Uchwalanie ordynacji wyborczej pod wyniki sondaży to skandal - tak uważa szef SLD, Leszek Miller - gość Krakowskiego Przedmieścia 27. Sojusz jest za ordynacją, która obowiązywała podczas ostatnich wyborów w 1997 roku.

Według tej ordynacji, przy przeliczaniu głosów na mandaty, premiowane są najsilniejsze ugrupowania. AWS, Unia Wolności i inne ugrupowania popierają metodę, która preferuje mniejsze partie.
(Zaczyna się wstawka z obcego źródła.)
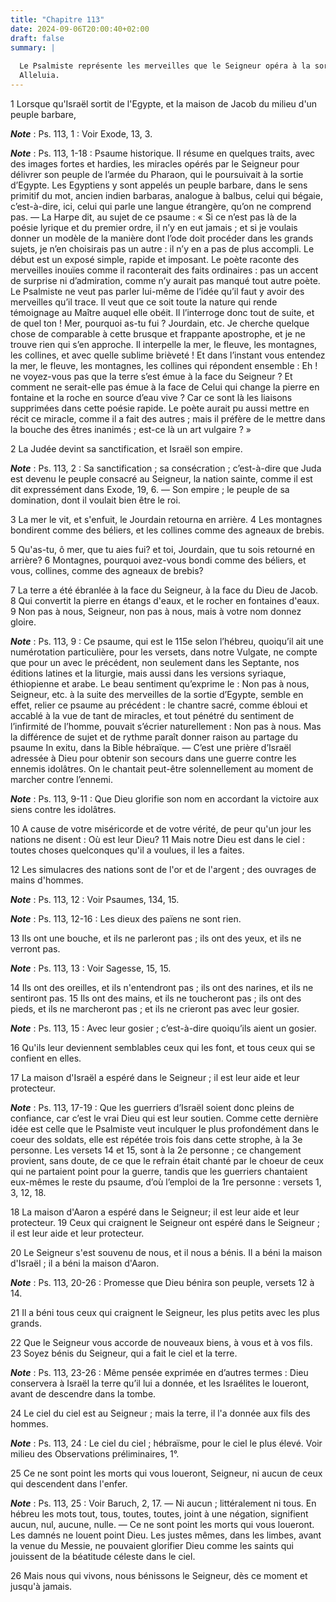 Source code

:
 ```yaml
---
title: "Chapitre 113"
date: 2024-09-06T20:00:40+02:00
draft: false
summary: |
  
  Le Psalmiste représente les merveilles que le Seigneur opéra à la sortie d’Egypte, au passage de la mer Rouge et du Jourdain, fait ressortir la vanité des idoles, et rapporte la bénédiction du Seigneur sur Israël.
  Alleluia.
---
```



1 Lorsque qu'Israël sortit de l'Egypte, et la maison de Jacob du milieu d'un peuple barbare,

***Note*** :  Ps. 113, 1 : Voir Exode, 13, 3.

***Note*** :  Ps. 113, 1-18 : Psaume historique. Il résume en quelques traits, avec des images fortes et hardies, les miracles opérés par le Seigneur pour délivrer son peuple de l’armée du Pharaon, qui le poursuivait à la sortie d’Egypte. Les Egyptiens y sont appelés un peuple barbare, dans le sens primitif du mot, ancien indien barbaras, analogue à balbus, celui qui bégaie, c’est-à-dire, ici, celui qui parle une langue étrangère, qu’on ne comprend pas. ― La Harpe dit, au sujet de ce psaume : « Si ce n’est pas là de la poésie lyrique et du premier ordre, il n’y en eut jamais ; et si je voulais donner un modèle de la manière dont l’ode doit procéder dans les grands sujets, je n’en choisirais pas un autre : il n’y en a pas de plus accompli. Le début est un exposé simple, rapide et imposant. Le poète raconte des merveilles inouïes comme il raconterait des faits ordinaires : pas un accent de surprise ni d’admiration, comme n’y aurait pas manqué tout autre poète. Le Psalmiste ne veut pas parler lui-même de l’idée qu’il
faut y avoir des merveilles qu’il trace. Il veut que ce soit toute la nature qui rende témoignage au Maître auquel elle obéit. Il l’interroge donc tout de suite, et de quel ton ! Mer, pourquoi as-tu fui ? Jourdain, etc. Je cherche quelque chose de comparable à cette brusque et frappante apostrophe, et je ne trouve rien qui s’en approche. Il interpelle la mer, le fleuve, les montagnes, les collines, et avec quelle sublime brièveté ! Et dans l’instant vous entendez la mer, le fleuve, les montagnes, les collines qui répondent ensemble : Eh ! ne voyez-vous pas que la terre s’est émue à la face du Seigneur ? Et comment ne serait-elle pas émue à la face de Celui qui change la pierre en fontaine et la roche en source d’eau vive ? Car ce sont là les liaisons supprimées dans cette poésie rapide. Le poète aurait pu aussi mettre en récit ce miracle, comme il a fait des autres ; mais il préfère de le mettre dans la bouche des êtres inanimés ; est-ce là un art vulgaire ? »

2 La Judée devint sa sanctification, et Israël son empire.

***Note*** :  Ps. 113, 2 : Sa sanctification ; sa consécration ; c’est-à-dire que Juda est devenu le peuple consacré au Seigneur, la nation sainte, comme il est dit expressément dans Exode, 19, 6. ― Son empire ; le peuple de sa domination, dont il voulait bien être le roi.


3 La mer le vit, et s'enfuit, le Jourdain retourna en arrière. 4 Les montagnes bondirent comme des béliers, et les collines comme des agneaux de brebis.


5 Qu'as-tu, ô mer, que tu aies fui? et toi, Jourdain, que tu sois retourné en arrière? 6 Montagnes, pourquoi avez-vous bondi comme des béliers, et vous, collines, comme des agneaux de brebis?


7 La terre a été ébranlée à la face du Seigneur, à la face du Dieu de Jacob. 8 Qui convertit la pierre en étangs d'eaux, et le rocher en fontaines d'eaux. 9 Non pas à nous, Seigneur, non pas à nous, mais à votre nom donnez gloire.

***Note*** :  Ps. 113, 9 : Ce psaume, qui est le 115e selon l’hébreu, quoiqu’il ait une numérotation particulière, pour les versets, dans notre Vulgate, ne compte que pour un avec le précédent, non seulement dans les Septante, nos éditions latines et la liturgie, mais aussi dans les versions syriaque, éthiopienne et arabe. Le beau sentiment qu’exprime le : Non pas à nous, Seigneur, etc. à la suite des merveilles de la sortie d’Egypte, semble en effet, relier ce psaume au précédent : le chantre sacré, comme ébloui et accablé à la vue de tant de miracles, et tout pénétré du sentiment de l’infirmité de l’homme, pouvait s’écrier naturellement : Non pas à nous. Mas la différence de sujet et de rythme paraît donner raison au partage du psaume In exitu, dans la Bible hébraïque. ― C’est une prière d’Israël adressée à Dieu pour obtenir son secours dans une guerre contre les ennemis idolâtres. On le chantait peut-être solennellement au moment de marcher contre l’ennemi.

***Note*** :  Ps. 113, 9-11 : Que Dieu glorifie son nom en accordant la victoire aux siens contre les idolâtres.

10 A cause de votre miséricorde et de votre vérité, de peur qu'un jour les nations ne disent : Où est leur Dieu? 11 Mais notre Dieu est dans le ciel : toutes choses quelconques qu'il a voulues, il les a faites.


12 Les simulacres des nations sont de l'or et de l'argent ; des ouvrages de mains d'hommes.

***Note*** :  Ps. 113, 12 : Voir Psaumes, 134, 15.

***Note*** :  Ps. 113, 12-16 : Les dieux des païens ne sont rien.

13 Ils ont une bouche, et ils ne parleront pas ; ils ont des yeux, et ils ne verront pas.

***Note*** :  Ps. 113, 13 : Voir Sagesse, 15, 15.

14 Ils ont des oreilles, et ils n'entendront pas ; ils ont des narines, et ils ne sentiront pas. 15 Ils ont des mains, et ils ne toucheront pas ; ils ont des pieds, et ils ne marcheront pas ; et ils ne crieront pas avec leur gosier.

***Note*** :  Ps. 113, 15 : Avec leur gosier ; c’est-à-dire quoiqu’ils aient un gosier.

16 Qu'ils leur deviennent semblables ceux qui les font, et tous ceux qui se confient en elles.


17 La maison d'Israël a espéré dans le Seigneur ; il est leur aide et leur protecteur.

***Note*** :  Ps. 113, 17-19 : Que les guerriers d’Israël soient donc pleins de confiance, car c’est le vrai Dieu qui est leur soutien. Comme cette dernière idée est celle que le Psalmiste veut inculquer le plus profondément dans le coeur des soldats, elle est répétée trois fois dans cette strophe, à la 3e personne. Les versets 14 et 15, sont à la 2e personne ; ce changement provient, sans doute, de ce que le refrain était chanté par le choeur de ceux qui ne partaient point pour la guerre, tandis que les guerriers chantaient eux-mêmes le reste du psaume, d’où l’emploi de la 1re personne : versets 1, 3, 12, 18.

18 La maison d'Aaron a espéré dans le Seigneur; il est leur aide et leur protecteur. 19 Ceux qui craignent le Seigneur ont espéré dans le Seigneur ; il est leur aide et leur protecteur.


20 Le Seigneur s'est souvenu de nous, et il nous a bénis. Il a béni la maison d'Israël ; il a béni la maison d'Aaron.

***Note*** :  Ps. 113, 20-26 : Promesse que Dieu bénira son peuple, versets 12 à 14.

21 Il a béni tous ceux qui craignent le Seigneur, les plus petits avec les plus grands.


22 Que le Seigneur vous accorde de nouveaux biens, à vous et à vos fils. 23 Soyez bénis du Seigneur, qui a fait le ciel et la terre.

***Note*** :  Ps. 113, 23-26 : Même pensée exprimée en d’autres termes : Dieu conservera à Israël la terre qu’il lui a donnée, et les Israélites le loueront, avant de descendre dans la tombe.

24 Le ciel du ciel est au Seigneur ; mais la terre, il l'a donnée aux fils des hommes.

***Note*** :  Ps. 113, 24 : Le ciel du ciel ; hébraïsme, pour le ciel le plus élevé. Voir milieu des Observations préliminaires, 1°.


25 Ce ne sont point les morts qui vous loueront, Seigneur, ni aucun de ceux qui descendent dans l'enfer.

***Note*** :  Ps. 113, 25 : Voir Baruch, 2, 17. ― Ni aucun ; littéralement ni tous. En hébreu les mots tout, tous, toutes, toutes, joint à une négation, signifient aucun, nul, aucune, nulle. ― Ce ne sont point les morts qui vous loueront. Les damnés ne louent point Dieu. Les justes mêmes, dans les limbes, avant la venue du Messie, ne pouvaient glorifier Dieu comme les saints qui jouissent de la béatitude céleste dans le ciel.

26 Mais nous qui vivons, nous bénissons le Seigneur, dès ce moment et jusqu'à jamais.

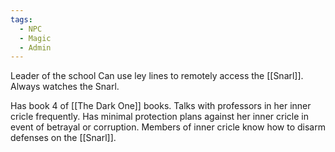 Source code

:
 ```yaml
---
tags:
  - NPC
  - Magic
  - Admin
---
```

Leader of the school
Can use ley lines to remotely access the [[Snarl]].
Always watches the Snarl.

Has book 4 of [[The Dark One]] books.
Talks with professors in her inner cricle frequently.
Has minimal protection plans against her inner cricle in event of betrayal or corruption.
Members of inner cricle know how to disarm defenses on the [[Snarl]].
Dziś Sejm ma zająć się między innymi ordynacją wyborczą: „Uważam, ze jeżeli zmieni się system liczenia głosów, to będzie to niebezpiecznym precedensem jako, że każde ugrupowanie, które będzie dysponowało większością w Sejmie będzie mogło napisać ordynację pod własne potrzeby.” – powiedział Miller. Gdyby izba zdecydowała po myśli SLD, Sojusz zyskałby 20 mandatów. Druga metoda, preferowana przez AWS, pozbawiłaby Sojusz tych miejsc. Sejm ma się dziś zająć się także poprawkami senatu do ustawy reprywatyzacyjnej. Leszek Miller, w naszym porannym programie, zapowiedział że Sojusz tych poprawek nie poprze, bo nie będzie głosował za czymś, "co pogarsza i tak skandalicznie złą ustawę". Miller dodał, iż wierzy, że prezydent zawetuje ustawę. Sam Aleksander Kwaśniewski - kilka dni temu w programie Krakowskie Przedmieście 27, nie wykluczył takiej możliwości.